To identify fake news, Fraunhofer FKIE’s new machine learning tool analyzes both text and metadata. (Image credit: Fraunhofer FKIE)

As a result, Fraunhofer scientists have created a system with the ability to automatically verify social media posts, intentionally filtering out disinformation and fake news. The tool performs this by analyzing both content and metadata, sorting it with the help of machine learning techniques and relying on user interaction to optimize the results on the go.

Fake news is intended to provoke a particular response or stimulate agitation against an individual or a group of people. Its objective is to have an impact on and to manipulate public opinion on targeted topics of the day. Such fake news can spread similar to a wildfire on the Internet, specifically on social media like Twitter or Facebook. In addition, it could be a challenging task to identify it. This is precisely the area where a classification tool created by the Fraunhofer Institute for Communication, Information Processing and Ergonomics FKIE plays a vital role, by automatically verifying social media posts and processing enormous amounts of data.

Apart from processing text, the tool also takes metadata into account for its analysis and delivers its conclusions in visual form.

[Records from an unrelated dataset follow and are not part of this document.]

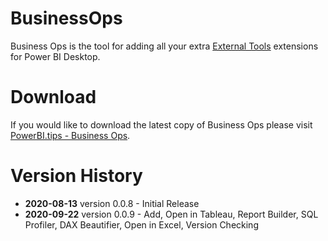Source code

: # BusinessOps
Business Ops is the tool for adding all your extra [External Tools](https://docs.microsoft.com/en-us/power-bi/create-reports/desktop-external-tools) extensions for Power BI Desktop.

# Download
If you would like to download the latest copy of Business Ops please visit [PowerBI.tips - Business Ops](https://powerbi.tips/product/business-ops-beta/).

# Version History
- **2020-08-13** version 0.0.8 - Initial Release
- **2020-09-22** version 0.0.9 - Add, Open in Tableau, Report Builder, SQL Profiler, DAX Beautifier, Open in Excel, Version Checking
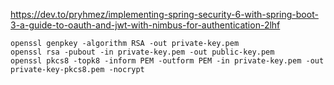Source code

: https://dev.to/pryhmez/implementing-spring-security-6-with-spring-boot-3-a-guide-to-oauth-and-jwt-with-nimbus-for-authentication-2lhf

    openssl genpkey -algorithm RSA -out private-key.pem
    openssl rsa -pubout -in private-key.pem -out public-key.pem
    openssl pkcs8 -topk8 -inform PEM -outform PEM -in private-key.pem -out private-key-pkcs8.pem -nocrypt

Our software focuses on Twitter and other websites. Tweets are where you find the links pointing to the web pages that contain the actual fake news. In other words, social media acts as a trigger, if you like. Fake news items are often hosted on websites designed to mimic the web presence of news agencies and can be difficult to distinguish from the genuine sites. In many cases, they will be based on official news items, but in which the wording has been altered.

Ulrich Schade, Professor, Fraunhofer FKIE.

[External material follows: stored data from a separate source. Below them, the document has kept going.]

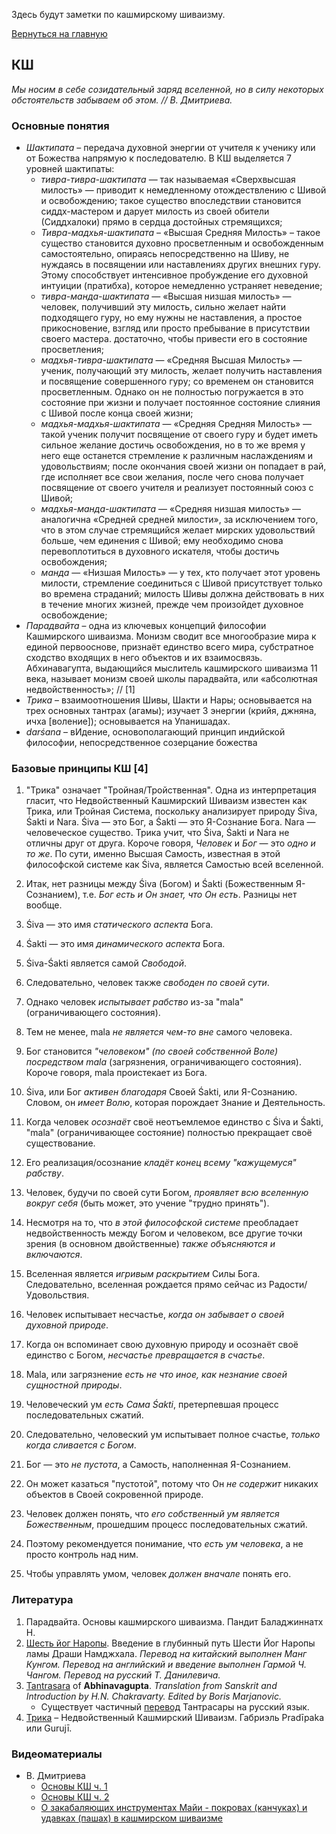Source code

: Здесь будут заметки по кашмирскому шиваизму.

[Вернуться на главную](/)

## КШ

*Мы носим в себе созидательный заряд вселенной, но в силу некоторых обстоятельств забываем об этом. // В. Дмитриева.*

### Основные понятия

* *Шактипата* – передача духовной энергии от учителя к ученику или от Божества напрямую к последователю. В КШ выделяется 7 уровней шактипаты:
    * *тивра-тивра-шактипата* — так называемая «Сверхвысшая милость» — приводит к немедленному отождествлению с Шивой и освобождению; такое существо впоследствии становится сиддх-мастером и дарует милость из своей обители (Сиддхалоки) прямо в сердца достойных стремящихся;
    * *Тивра-мадхья-шактипата* – «Высшая Средняя Милость» – такое существо становится духовно просветленным и освобожденным самостоятельно, опираясь непосредственно на Шиву, не нуждаясь в посвящении или наставлениях других внешних гуру. Этому способствует интенсивное пробуждение его духовной интуиции (пратибха), которое немедленно устраняет неведение;
    * *тивра-манда-шактипата* — «Высшая низшая милость» — человек, получивший эту милость, сильно желает найти подходящего гуру, но ему нужны не наставления, а простое прикосновение, взгляд или просто пребывание в присутствии своего мастера. достаточно, чтобы привести его в состояние просветления;
    * *мадхья-тивра-шактипата* — «Средняя Высшая Милость» — ученик, получающий эту милость, желает получить наставления и посвящение совершенного гуру; со временем он становится просветленным. Однако он не полностью погружается в это состояние при жизни и получает постоянное состояние слияния с Шивой после конца своей жизни;
    * *мадхья-мадхья-шактипата* — «Средняя Средняя Милость» — такой ученик получит посвящение от своего гуру и будет иметь сильное желание достичь освобождения, но в то же время у него еще останется стремление к различным наслаждениям и удовольствиям; после окончания своей жизни он попадает в рай, где исполняет все свои желания, после чего снова получает посвящение от своего учителя и реализует постоянный союз с Шивой;
    * *мадхья-манда-шактипата* — «Средняя низшая милость» — аналогична «Средней средней милости», за исключением того, что в этом случае стремящийся желает мирских удовольствий больше, чем единения с Шивой; ему необходимо снова перевоплотиться в духовного искателя, чтобы достичь освобождения;
    * *манда* — «Низшая Милость» — у тех, кто получает этот уровень милости, стремление соединиться с Шивой присутствует только во времена страданий; милость Шивы должна действовать в них в течение многих жизней, прежде чем произойдет духовное освобождение;
* *Парадвайта* – одна из ключевых концепций философии Кашмирского шиваизма. Монизм сводит все многообразие мира к единой первооснове, признаёт единство всего мира, субстратное сходство входящих в него объектов и их взаимосвязь. Абхинавагупта, выдающийся мыслитель кашмирского шиваизма 11 века, называет монизм своей школы парадвайта, или «абсолютная недвойственность»; // [1]
* *Трика* – взаимоотношения Шивы, Шакти и Нары; основывается на трех основных тантрах (агамы); изучает 3 энергии (крийя, джняна, ичxа [воление]); основывается на Упанишадах.
* *darśana* – вИдение, основополагающий принцип индийской философии, непосредственное созерцание божества

### Базовые принципы КШ [4]

1)  "Трика" означает "Тройная/Тройственная". Одна из интерпретация гласит, что Недвойственный Кашмирский Шиваизм известен как Трика, или Тройная Система, поскольку анализирует природу Śiva, Śakti и Nara. Śiva — это Бог, а Śakti — это Я-Сознание Бога. Nara — человеческое существо. Трика учит, что Śiva, Śakti и Nara не отличны друг от друга. Короче говоря, *Человек* и *Бог* — это *одно и то же*.
По сути, именно Высшая Самость, известная в этой философской системе как Śiva, является Самостью всей вселенной.

2)  Итак, нет разницы между Śiva (Богом) и Śakti (Божественным Я-Сознанием), т.е. *Бог есть и Он знает, что Он есть*. Разницы нет вообще.

3)  Śiva — это имя *статического аспекта* Бога.

4)  Śakti — это имя *динамического аспекта* Бога.

5)  Śiva-Śakti является самой *Свободой*.

6)  Следовательно, человек также *свободен по своей сути*.

7)  Однако человек *испытывает рабство* из-за "mala" (ограничивающего состояния).

8)  Тем не менее, mala *не является чем-то вне* самого человека.

9)  Бог становится *"человеком" (по своей собственной Воле) посредством mala* (загрязнения, ограничивающего состояния). Короче говоря, mala проистекает из Бога.

10) Śiva, или Бог *активен благодаря* Своей Śakti, или Я-Сознанию. Словом, он *имеет Волю*, которая порождает Знание и Деятельность.

11) Когда человек *осознаёт* своё неотъемлемое единство с Śiva и Śakti, "mala" (ограничивающее состояние) полностью прекращает своё существование.

12) Его реализация/осознание *кладёт конец всему "кажущемуся" рабству*.

13) Человек, будучи по своей сути Богом, *проявляет всю вселенную вокруг себя* (быть может, это учение "трудно принять").

14) Несмотря на то, что *в этой философской системе* преобладает недвойственность между Богом и человеком, все другие точки зрения (в основном двойственные) *также объясняются и включаются*.

15) Вселенная является *игривым раскрытием* Силы Бога. Следовательно, вселенная рождается прямо сейчас из Радости/Удовольствия.

16) Человек испытывает несчастье, *когда он забывает о своей духовной природе*.

17) Когда он вспоминает свою духовную природу и осознаёт своё единство с Богом, *несчастье превращается в счастье*.

18) Mala, или загрязнение *есть не что иное, как незнание своей сущностной природы*.

19) Человеческий ум *есть Сама Śakti*, претерпевшая процесс последовательных сжатий.

20) Следовательно, человеский ум испытывает полное счастье, *только когда сливается с Богом*.

21) Бог — это *не пустота*, а Самость, наполненная Я-Сознанием.

22) Он может казаться "пустотой", потому что Он *не содержит* никаких объектов в Своей сокровенной природе.

23) Человек должен понять, что *его собственный ум является Божественным*, прошедшим процесс последовательных сжатий.

24) Поэтому рекомендуется понимание, что *есть ум человека*, а не просто контроль над ним.

25) Чтобы управлять умом, человек *должен вначале* понять его.



### Литература

1. Парадвайта. Основы кашмирского шиваизма. Пандит Баладжиннатх Н.
2. [Шесть йог Наропы](https://abhidharma.ru/A/Tantra/6YiogN.htm). Введение в глубинный путь Шести Йог Наропы ламы Драши Намджхала. *Перевод на китайский выполнен Манг Кунгом. Перевод на английский и введение выполнен Гармой Ч. Чангом. Перевод на русский Т. Данилевича.*
3. [Tantrasara](http://www.gianfrancobertagni.it/materiali/tantra/tantrasara.pdf) of **Abhinavagupta**. *Translation from Sanskrit and Introduction by H.N. Chakravarty.  Edited by Boris Marjanovic.*
    * Существует частичный [перевод](https://www.sanskrit-trikashaivism.com/ru/tantrasara-introduction-trika-scriptures-non-dual-shaivism-of-kashmir-ru/919) Тантрасары на русский язык.
4. [Трика](https://www.sanskrit-trikashaivism.com/ru/essentials-tour-russian-home-tour-trika-section/703) – Недвойственный Кашмирский Шиваизм. Габриэль Pradīpaka или Gurujī.

### Видеоматериалы

* В. Дмитриева
    * [Основы КШ ч. 1](https://www.youtube.com/watch?v=6k1TnzYda6I)
    * [Основы КШ ч. 2](https://www.youtube.com/watch?v=CjysLSjCkQg)
    * [О закабаляющих инструментах Майи - покровах (канчуках) и удавках (пашах) в кашмирском шиваизме](https://www.youtube.com/watch?v=45CXzp8r8H8)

The tool was developed by Schade’s research team.

Schade and his colleagues start the process by constructing libraries formed of serious news pieces as well as texts that have been identified by users as fake news. Then, these form the learning sets used to train the system. The researchers use machine-learning methods to filter out fake news, which involves automatically searching for particular markers in metadata and texts. For example, in a political context, it could be combinations of words or formulations that occur in rare instances in journalistic reporting or in day-to-day language, such as “the current chancellor of Germany.” Linguistic errors are also a red flag. This is specifically common if the author of the fake news writes in a language different from their native tongue. In such instances, incorrect spelling, punctuation, sentence structure, or verb forms are all signs of a prospective fake news item. Other indicators might include cumbersome formulations or out-of-place expressions.

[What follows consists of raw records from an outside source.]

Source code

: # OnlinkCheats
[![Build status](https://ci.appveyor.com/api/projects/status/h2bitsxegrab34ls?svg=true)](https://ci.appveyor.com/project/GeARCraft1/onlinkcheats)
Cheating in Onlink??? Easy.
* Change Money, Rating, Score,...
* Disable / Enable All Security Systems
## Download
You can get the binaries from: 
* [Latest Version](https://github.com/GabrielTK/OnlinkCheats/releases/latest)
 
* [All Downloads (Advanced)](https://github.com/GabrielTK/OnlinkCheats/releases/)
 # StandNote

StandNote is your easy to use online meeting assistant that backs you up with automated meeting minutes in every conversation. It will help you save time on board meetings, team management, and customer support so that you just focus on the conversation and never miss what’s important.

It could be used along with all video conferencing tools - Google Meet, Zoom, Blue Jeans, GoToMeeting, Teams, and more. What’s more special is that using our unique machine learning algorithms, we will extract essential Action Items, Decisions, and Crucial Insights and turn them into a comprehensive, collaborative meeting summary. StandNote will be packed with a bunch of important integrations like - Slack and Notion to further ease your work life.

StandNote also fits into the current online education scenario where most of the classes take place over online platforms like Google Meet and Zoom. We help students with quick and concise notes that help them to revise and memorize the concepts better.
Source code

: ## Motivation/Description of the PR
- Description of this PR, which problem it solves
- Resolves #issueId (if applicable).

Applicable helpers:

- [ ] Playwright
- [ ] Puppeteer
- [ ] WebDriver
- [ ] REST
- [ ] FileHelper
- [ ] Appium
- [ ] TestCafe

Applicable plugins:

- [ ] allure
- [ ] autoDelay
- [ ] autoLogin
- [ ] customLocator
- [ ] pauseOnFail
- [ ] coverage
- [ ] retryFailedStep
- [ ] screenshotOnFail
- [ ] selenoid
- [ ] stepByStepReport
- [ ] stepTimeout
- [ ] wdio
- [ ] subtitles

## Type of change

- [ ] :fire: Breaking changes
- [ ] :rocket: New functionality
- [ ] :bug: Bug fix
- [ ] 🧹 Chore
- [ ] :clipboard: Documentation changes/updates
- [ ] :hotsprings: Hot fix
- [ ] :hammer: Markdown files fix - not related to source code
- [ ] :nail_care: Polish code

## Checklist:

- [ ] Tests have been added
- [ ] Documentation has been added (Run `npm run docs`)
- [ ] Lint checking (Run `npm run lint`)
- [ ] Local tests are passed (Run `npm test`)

When we supply the system with an array of markers, the tool will teach itself to select the markers that work. Another decisive factor is choosing the machine learning approach that will deliver the best results. It’s a very time-consuming process, because you have to run the various algorithms with different combinations of markers.

Ulrich Schade, Professor, Fraunhofer FKIE.

Metadata Yields Vital Clues

Metadata can also be used as a marker. In fact, it has an important role to play in distinguishing between authentic sources of information and fake news: For example, how often are posts being published, when is a tweet scheduled, and at what time? A post’s timing could reveal many things. For example, it can tell about the country and time zone of the news originator. A high send frequency indicates bots, increasing the probability of a fake news piece. Social bots publish their links to a number of users, for example, to spread uncertainty among the public. The connections and followers of an account could also turn out to be a perfect ground for analysts.

This is due to the fact that it enables researchers to construct heat maps and graphs of send frequency, send data, and follower networks. It is possible to use these network structures as well as their individual nodes to calculate the node in the network that initiated a fake news campaign or circulated a fake news item.

Another attribute of the automated tool is its potential to find out hate speech. Posts posing as news but also including hate speech usually link to fake news. “The important thing is to develop a marker capable of identifying clear cases of hate speech. Examples include expressions such as ‘political scum’ or ‘nigger’,” says the linguist and mathematician.

The team is able to adapt the system to different types of text to classify them. The tool can be used by public bodies as well as businesses to identify and fight against fake news. “Our software can be personalized and trained to suit the needs of any customer. For public bodies, it can be a useful early warning system,” concludes Schade.